Correlation coefficient on gnuplot

2019-04-10 20:35发布

问题:

I want to plot data using fit function : function f(x) = a+b*x**2. After ploting i have this result:

correlation matrix of the fit parameters:

               m      n      
m               1.000 
n              -0.935  1.000 

My question is : how can i found a correlation coefficient on gnuplot ?

回答1:

If you're looking for a way to calculate the correlation coefficient as defined on this page, you are out of luck using gnuplot as explained in this Google Groups thread.

There are lots of other tools for calculating correlation coefficients, e.g. numpy.



回答2:

You can use stats command in gnuplot, which syntax is similar to plot command:

stats "file.dat" using 2:(f($2)) name "A"

Correlation coefficient will be stored in A_correlation variable. You can use it subsequently to plot your data or just print on the screen using set label command:

set label 1 sprintf("r = %4.2f",A_correlation) at graph 0.1, graph 0.85

You can find more about stats command in gnuplot documentation.



回答3:

Although there is no direct solution to this problem, a workaround is possible. I'll illustrate it using python/numpy. First, the part of the gnuplot script that generates the fit and connects with a python script:

    file = "my_data.tsv"
    f(x)=a+b*(x)
    fit f(x) file using 2:3 via a,b
    r = system(sprintf("python correlation.py %s",file)) 
    ti = sprintf("y = %.2f + %.2fx (r = %s)", a, b, r)
    plot \
      file using 2:3 notitle,\
      f(x) title ti

This runs correlation.py to retrieve the correlation 'r' in string format.
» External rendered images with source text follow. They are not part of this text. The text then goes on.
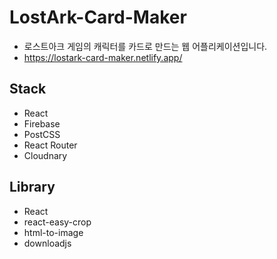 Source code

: # LostArk-Card-Maker

- 로스트아크 게임의 캐릭터를 카드로 만드는 웹 어플리케이션입니다.
- https://lostark-card-maker.netlify.app/

## Stack
- React
- Firebase
- PostCSS
- React Router
- Cloudnary

## Library
- React
- react-easy-crop
- html-to-image
- downloadjs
It uses 'r' to generate a title for the fit line. Then, correlation.py:

    from numpy import genfromtxt
    from numpy import corrcoef
    import sys
    data = genfromtxt(sys.argv[1], delimiter='\t')
    r = corrcoef(data[1:,1],data[1:,2])[0,1]
    print("%.3f" % r).lstrip('0')

Here, the first row is assumed to be a header row. Furthermore, the columns to calculate the correlation for are now hardcoded to nr. 1 and 2. Of course, both settings can be changed and turned into arguments as well.
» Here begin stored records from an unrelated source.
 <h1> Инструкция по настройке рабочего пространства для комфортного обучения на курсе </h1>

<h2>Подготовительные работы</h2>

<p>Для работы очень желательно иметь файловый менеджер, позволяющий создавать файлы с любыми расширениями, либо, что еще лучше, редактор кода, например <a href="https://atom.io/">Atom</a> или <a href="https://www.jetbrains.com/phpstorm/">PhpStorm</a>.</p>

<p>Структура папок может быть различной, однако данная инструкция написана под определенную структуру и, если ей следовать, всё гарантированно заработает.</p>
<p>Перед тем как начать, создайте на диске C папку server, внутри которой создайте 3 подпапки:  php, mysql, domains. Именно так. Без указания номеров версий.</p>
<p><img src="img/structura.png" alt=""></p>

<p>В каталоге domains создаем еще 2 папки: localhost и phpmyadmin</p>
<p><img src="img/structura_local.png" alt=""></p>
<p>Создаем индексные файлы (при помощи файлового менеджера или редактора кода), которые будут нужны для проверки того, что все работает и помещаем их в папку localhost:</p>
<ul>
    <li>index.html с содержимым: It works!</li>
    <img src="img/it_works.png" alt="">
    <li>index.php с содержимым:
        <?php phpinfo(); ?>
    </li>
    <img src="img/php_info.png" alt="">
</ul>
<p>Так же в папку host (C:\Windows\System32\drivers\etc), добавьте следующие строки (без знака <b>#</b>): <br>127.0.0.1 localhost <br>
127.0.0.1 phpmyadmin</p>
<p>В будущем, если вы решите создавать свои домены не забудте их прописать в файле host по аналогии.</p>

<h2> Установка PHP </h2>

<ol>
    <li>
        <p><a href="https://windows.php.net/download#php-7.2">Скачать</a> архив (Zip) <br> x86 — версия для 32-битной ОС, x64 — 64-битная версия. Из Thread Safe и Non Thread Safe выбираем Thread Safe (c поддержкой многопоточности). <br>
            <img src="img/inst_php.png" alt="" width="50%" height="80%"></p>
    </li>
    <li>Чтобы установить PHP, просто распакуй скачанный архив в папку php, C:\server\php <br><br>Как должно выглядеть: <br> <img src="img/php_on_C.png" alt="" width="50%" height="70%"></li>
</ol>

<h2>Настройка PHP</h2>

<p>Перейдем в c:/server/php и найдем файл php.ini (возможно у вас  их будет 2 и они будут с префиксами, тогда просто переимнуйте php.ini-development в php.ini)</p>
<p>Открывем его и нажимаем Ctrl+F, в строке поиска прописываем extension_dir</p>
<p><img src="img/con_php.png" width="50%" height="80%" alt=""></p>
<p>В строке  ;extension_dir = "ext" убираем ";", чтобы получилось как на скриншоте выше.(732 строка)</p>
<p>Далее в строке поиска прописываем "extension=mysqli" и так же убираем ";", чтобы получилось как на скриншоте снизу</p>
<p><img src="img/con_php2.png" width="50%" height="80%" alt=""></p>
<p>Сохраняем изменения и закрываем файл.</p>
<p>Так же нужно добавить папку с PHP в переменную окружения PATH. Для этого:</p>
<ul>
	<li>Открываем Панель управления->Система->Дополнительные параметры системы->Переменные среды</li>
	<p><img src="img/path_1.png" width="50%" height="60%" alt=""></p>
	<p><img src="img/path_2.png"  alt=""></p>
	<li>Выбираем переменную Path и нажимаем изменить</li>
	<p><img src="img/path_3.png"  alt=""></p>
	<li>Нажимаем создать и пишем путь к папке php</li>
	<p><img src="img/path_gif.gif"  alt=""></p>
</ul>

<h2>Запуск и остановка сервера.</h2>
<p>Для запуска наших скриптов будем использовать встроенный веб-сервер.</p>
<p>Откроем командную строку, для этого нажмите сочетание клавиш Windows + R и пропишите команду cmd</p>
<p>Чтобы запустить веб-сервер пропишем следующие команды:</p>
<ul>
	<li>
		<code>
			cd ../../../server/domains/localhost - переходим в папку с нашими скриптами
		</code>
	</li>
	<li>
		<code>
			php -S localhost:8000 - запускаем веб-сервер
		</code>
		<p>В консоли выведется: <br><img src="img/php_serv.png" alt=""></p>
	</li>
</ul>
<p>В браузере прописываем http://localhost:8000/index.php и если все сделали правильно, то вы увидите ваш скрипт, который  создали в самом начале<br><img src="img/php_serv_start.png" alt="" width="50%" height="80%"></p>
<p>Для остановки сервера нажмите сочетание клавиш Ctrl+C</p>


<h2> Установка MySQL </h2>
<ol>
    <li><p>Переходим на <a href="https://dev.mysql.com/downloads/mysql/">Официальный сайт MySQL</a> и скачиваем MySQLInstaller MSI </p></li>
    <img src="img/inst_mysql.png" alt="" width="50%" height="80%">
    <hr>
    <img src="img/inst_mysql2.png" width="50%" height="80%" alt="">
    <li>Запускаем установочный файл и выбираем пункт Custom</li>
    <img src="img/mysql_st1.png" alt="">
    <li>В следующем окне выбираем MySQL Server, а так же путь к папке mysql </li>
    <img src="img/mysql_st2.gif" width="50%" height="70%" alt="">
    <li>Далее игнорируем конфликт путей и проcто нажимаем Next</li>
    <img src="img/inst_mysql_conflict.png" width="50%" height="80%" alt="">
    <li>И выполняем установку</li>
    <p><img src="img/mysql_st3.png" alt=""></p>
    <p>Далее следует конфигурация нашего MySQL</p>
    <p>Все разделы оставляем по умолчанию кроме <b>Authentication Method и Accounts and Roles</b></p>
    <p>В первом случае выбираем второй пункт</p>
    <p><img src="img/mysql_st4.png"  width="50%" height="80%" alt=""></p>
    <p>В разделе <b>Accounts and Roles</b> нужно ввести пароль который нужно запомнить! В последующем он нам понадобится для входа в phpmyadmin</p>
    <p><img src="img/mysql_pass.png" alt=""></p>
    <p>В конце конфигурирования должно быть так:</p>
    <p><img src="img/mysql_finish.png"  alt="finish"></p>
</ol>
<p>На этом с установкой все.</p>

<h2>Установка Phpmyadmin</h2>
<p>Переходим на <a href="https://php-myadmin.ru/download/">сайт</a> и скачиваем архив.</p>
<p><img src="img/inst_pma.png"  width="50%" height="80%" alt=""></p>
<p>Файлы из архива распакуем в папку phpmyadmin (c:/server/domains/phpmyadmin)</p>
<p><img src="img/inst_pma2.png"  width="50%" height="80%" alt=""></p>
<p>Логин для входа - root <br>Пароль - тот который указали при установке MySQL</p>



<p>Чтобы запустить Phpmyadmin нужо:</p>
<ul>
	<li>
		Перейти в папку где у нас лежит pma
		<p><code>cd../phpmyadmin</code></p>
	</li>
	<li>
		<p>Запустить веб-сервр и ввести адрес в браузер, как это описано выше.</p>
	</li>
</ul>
The resulting title of the fit line is (for a personal example):

y = 2.15 + 1.58x (r = .592)


回答4:

Since you are probably using fit function you can first refer to this link to arrive at R2 values. The link uses certain existing variables like FIT_WSSR, FIT_NDF to calculate R2 value. The code for R2 is stated as:

SST = FIT_WSSR/(FIT_NDF+1)
SSE=FIT_WSSR/(FIT_NDF)
SSR=SST-SSE
R2=SSR/SST

The next step would be to show the R^2 values on the graph. Which can be achieved using the code :

set label 1 sprintf("r = %f",R2) at graph 0.7, graph 0.7